First, some links that are worth noting from last week.
There’s an article about Donald Harrison, Jr., the musician who recorded the version of “My Indian Red” that played over the credits of episode 3, at Nola.com. Here’s what he says about Clarke Peters playing Big Chief Lambreaux:
I think what the series has picked up on is the seriousness that people who do that have. They maintain the culture and the spirituality of it, and the transcendence from everyday life. Those are some of the things I think Clarke really brings out. And the regal nature of being a big chief.

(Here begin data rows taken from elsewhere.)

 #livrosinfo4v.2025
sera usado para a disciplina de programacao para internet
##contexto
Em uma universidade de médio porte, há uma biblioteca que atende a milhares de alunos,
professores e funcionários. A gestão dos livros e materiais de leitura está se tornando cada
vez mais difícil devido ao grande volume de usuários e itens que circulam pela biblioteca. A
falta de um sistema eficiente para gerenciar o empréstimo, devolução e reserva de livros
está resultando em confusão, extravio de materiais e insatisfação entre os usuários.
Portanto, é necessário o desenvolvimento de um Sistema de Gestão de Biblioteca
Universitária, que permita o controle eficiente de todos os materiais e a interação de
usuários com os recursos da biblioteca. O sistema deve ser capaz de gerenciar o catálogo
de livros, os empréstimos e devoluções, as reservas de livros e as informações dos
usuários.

Back of Town is a Tremé blog.
Finally, a couple of books by Ned Sublette that David Simon cited as influences for Tremé: The World That Made New Orleans: From Spanish Silver to Congo Square and The Year Before the Flood: A Story of New Orleans.

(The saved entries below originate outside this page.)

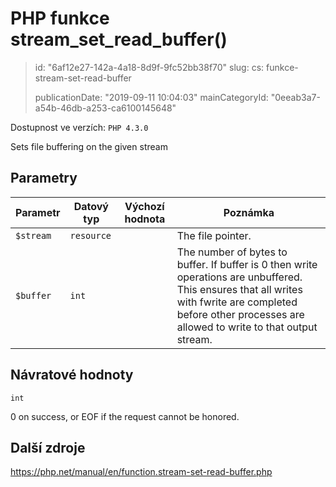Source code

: PHP funkce stream_set_read_buffer()
===================================

> id: "6af12e27-142a-4a18-8d9f-9fc52bb38f70"
> slug:
> 	cs: funkce-stream-set-read-buffer
> 
> publicationDate: "2019-09-11 10:04:03"
> mainCategoryId: "0eeab3a7-a54b-46db-a253-ca6100145648"

Dostupnost ve verzích: `PHP 4.3.0`

Sets file buffering on the given stream


Parametry
--------------

| Parametr | Datový typ | Výchozí hodnota | Poznámka |
|-----|-----|-----|-----|
| `$stream` | `resource` |  | The file pointer. |
| `$buffer` | `int` |  | The number of bytes to buffer. If buffer is 0 then write operations are unbuffered. This ensures that all writes with fwrite are completed before other processes are allowed to write to that output stream. |


Návratové hodnoty
----------------

`int`

0 on success, or EOF if the request cannot be honored.

Další zdroje
------------

https://php.net/manual/en/function.stream-set-read-buffer.php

In addition to several former members of the cast of The Wire featured on last nights’ show, writer George Pelecanos slipped in a reference to Hamsterdam early in episode 4.
The Apple Barrel is a local bar in New Orleans.
The term lagniappe finally reared its ugly head last night. It’s an authentic bit of New Orleans culture, but trotting it out as they did is liable to irritate the natives, as it’s sort of overly precious. Early on someone said something about people eating red beans and rice (and “not even on a Monday”) that rankled in a similar fashion.
Entergy is best known as an electric utility, but they provide natural gas service in New Orleans.
Deuce McAllister (whose jersey was featured last night) played for the New Orleans Saints from 2001 to 2008. He was cut before the Saints’ championship season last year, but the team brought him back briefly during the playoffs to let him lead the team onto the field.